Florian Lindner Sun, 19 May 2019 12:02:55 -0700

Am 17.05.19 um 01:01 schrieb Martin Blais:> Alright now I see what you want 
to do.
> You want to rewrite your payees, but in the source file itself.
> That's a nice idea.
Thanks!
> However, I don't think you'll be able to put together a nice solution 
with rewriting after processing.
> I would work off the source text itself.
> Or even better: as a combination of both.
> Here's what you could do: parse the entire thing, filter just the 
transactions.
> For each transaction  you have the filename and line number.
> Do whatever remapping / processing / cleaning you want to do on the payee 
names in your script.
> Then, process each file, using a regexp to replace the first string that 
occurs on the lines where you have transactions with renamed payees.
> 
> This is better than working purely from the source file because you won't 
have to write a full alternative parser to make your replacements; all you 
need to ace is replacement of the first string on those transaction lines 
and leave all the other lines untouched.
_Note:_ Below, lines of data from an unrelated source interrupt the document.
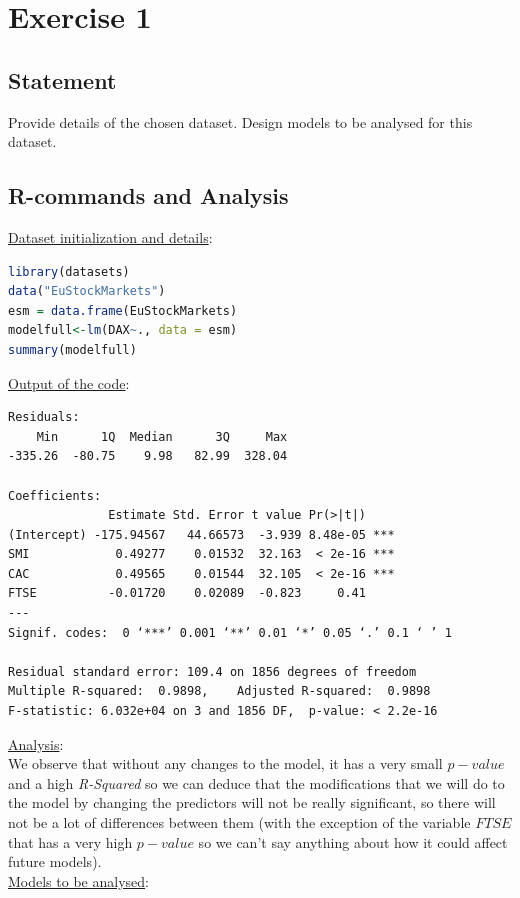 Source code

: \documentclass[a4paper, 11pt]{article}
\begin{document}
\newpage
\section{Exercise 1}
\subsection{Statement}
Provide details of the chosen dataset. Design models to be analysed for this dataset.
\subsection{R-commands and Analysis}

\underline{Dataset initialization and details}:
\begin{lstlisting}[language=R]
library(datasets)
data("EuStockMarkets")
esm = data.frame(EuStockMarkets)
modelfull<-lm(DAX~., data = esm)
summary(modelfull)
\end{lstlisting}
\vspace{1em}
\underline{Output of the code}:\label{pocotexto}
\small\begin{verbatim}
Residuals:
    Min      1Q  Median      3Q     Max 
-335.26  -80.75    9.98   82.99  328.04 

Coefficients:
              Estimate Std. Error t value Pr(>|t|)    
(Intercept) -175.94567   44.66573  -3.939 8.48e-05 ***
SMI            0.49277    0.01532  32.163  < 2e-16 ***
CAC            0.49565    0.01544  32.105  < 2e-16 ***
FTSE          -0.01720    0.02089  -0.823     0.41    
---
Signif. codes:  0 ‘***’ 0.001 ‘**’ 0.01 ‘*’ 0.05 ‘.’ 0.1 ‘ ’ 1

Residual standard error: 109.4 on 1856 degrees of freedom
Multiple R-squared:  0.9898,	Adjusted R-squared:  0.9898 
F-statistic: 6.032e+04 on 3 and 1856 DF,  p-value: < 2.2e-16
\end{verbatim}\label{hawai}
\vspace{1em}
\underline{Analysis}:\\
We observe that without any changes to the model, it has a very small $p-value$ and a high\textit{ R-Squared} so we can deduce that the modifications that we will do to the model by changing the predictors will not be really significant, so there will not be a lot of differences between them (with the exception of the variable $FTSE$ that has a very high $p-value$ so we can't say anything about how it could affect future models). \\
\newpage
\hspace{-1.5em}\underline{Models to be analysed}:
\end{document}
Should be pretty easy and robust 
enough (tip: make sure you safeguard your files in a git/hg repo and diff 
just in case). The benefit is your source files will keep all the other 
formatting and comments and spacing and and ordering and whatever else.
> 
> This is how I'd go about this.
> I think it would even be possible to template this and provide helper 
functions.
Ok, I understand what you're suggesting, but I am not really sure if that 
is the way to go. For an easy case, such as replacing payees it is ok, but 
I think for more complex tasks, like adding new meta data fields, changing 
accounts, or even splitting transactions between accounts a 
search-and-replace approach will evolve into just rewriting the entire 
transactions in the source file from the Transaction object.


Right now, I think reading in the beancount file into a string, parse them 
using bc.parser.parser.parse_many and perform the transformations is the 
best way for me. Then, rewrite the entire file using 
bc.parser.printer.print_entries.

You wrote:

> Still, when you write entries out, they won't look precisely the same as 
the input. Numbers will have been filled in, cost bases will show up, etc. 
I don't see the point.

Given my very simple transactions, e.g.,

2018-05-20 * "KREDITKARTENABRECHNUNG" "18.05.18 1234"
  buchungsart: "Lastschr.Kreditkarten"
  empfaenger: " / "
  hash: "e4a580e7002e606a4314f864f64f30a12fb8673f"
  Assets:Giro       -115.00 EUR
  Expenses:Unknown             

Rewriting the ledger file, as I mentioned above, does not change an entry 
like that.

As I just use simple beancount syntax, but potentially want to use more, do 
you consider that kind of rewriting a problem?

In the long run, I think a rewriting protocol would make a beneficial 
addition to beancount, as Stefano also suggested.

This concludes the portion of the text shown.